[Saved entries]
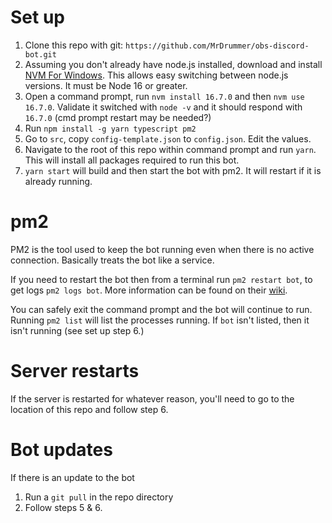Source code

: # Set up
1. Clone this repo with git: `https://github.com/MrDrummer/obs-discord-bot.git`
2. Assuming you don't already have node.js installed, download and install [NVM For Windows](https://github.com/coreybutler/nvm-windows). This allows easy switching between node.js versions. It must be Node 16 or greater.
3. Open a command prompt, run `nvm install 16.7.0` and then `nvm use 16.7.0`. Validate it switched with `node -v` and it should respond with `16.7.0` (cmd prompt restart may be needed?)
4. Run `npm install -g yarn typescript pm2`
5. Go to `src`, copy `config-template.json` to `config.json`. Edit the values.
6. Navigate to the root of this repo within command prompt and run `yarn`. This will install all packages required to run this bot.
7. `yarn start` will build and then start the bot with pm2. It will restart if it is already running.

# pm2
PM2 is the tool used to keep the bot running even when there is no active connection. Basically treats the bot like a service.

If you need to restart the bot then from a terminal run `pm2 restart bot`, to get logs `pm2 logs bot`. More information can be found on their [wiki](https://pm2.keymetrics.io/docs/usage/process-management/).

You can safely exit the command prompt and the bot will continue to run. Running `pm2 list` will list the processes running. If `bot` isn't listed, then it isn't running (see set up step 6.)

# Server restarts
If the server is restarted for whatever reason, you'll need to go to the location of this repo and follow step 6.

# Bot updates
If there is an update to the bot
1. Run a `git pull` in the repo directory
2. Follow steps 5 & 6.
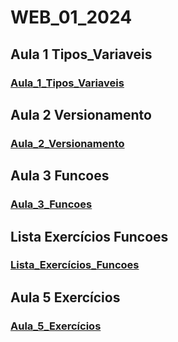 # WEB_01_2024

## Aula 1 Tipos_Variaveis

### [Aula_1_Tipos_Variaveis](./Aula_1_Tipos_Variaveis/)

## Aula 2 Versionamento

### [Aula_2_Versionamento](./Aula_2_Versionamento/)

## Aula 3 Funcoes

### [Aula_3_Funcoes](./Aula_3_Funcoes/)

## Lista Exercícios Funcoes

### [Lista_Exercícios_Funcoes](./Lista_Exercícios_Funcoes/)

## Aula 5 Exercícios

### [Aula_5_Exercícios](./Aula_5_Exercícios/)
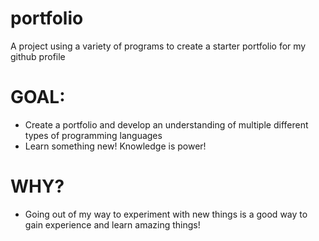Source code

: # portfolio
A project using a variety of programs to create a starter portfolio for my github profile

# GOAL:
 - Create a portfolio and develop an understanding of multiple different types of programming languages
 - Learn something new! Knowledge is power!

# WHY?
  - Going out of my way to experiment with new things is a good way to gain experience and learn amazing things!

**Goal of the exercise:** Repeat the lines exactly as they stand, from the opening line of the data through the line with "2. Assuming you". Pictures stay out of the copy.

**The completed task:**
Source code

: # Set up
1. Clone this repo with git: `https://github.com/MrDrummer/obs-discord-bot.git`
2. Assuming you don't already have node.js installed, download and install [NVM For Windows](https://github.com/coreybutler/nvm-windows). This allows easy switching between node.js versions. It must be Node 16 or greater.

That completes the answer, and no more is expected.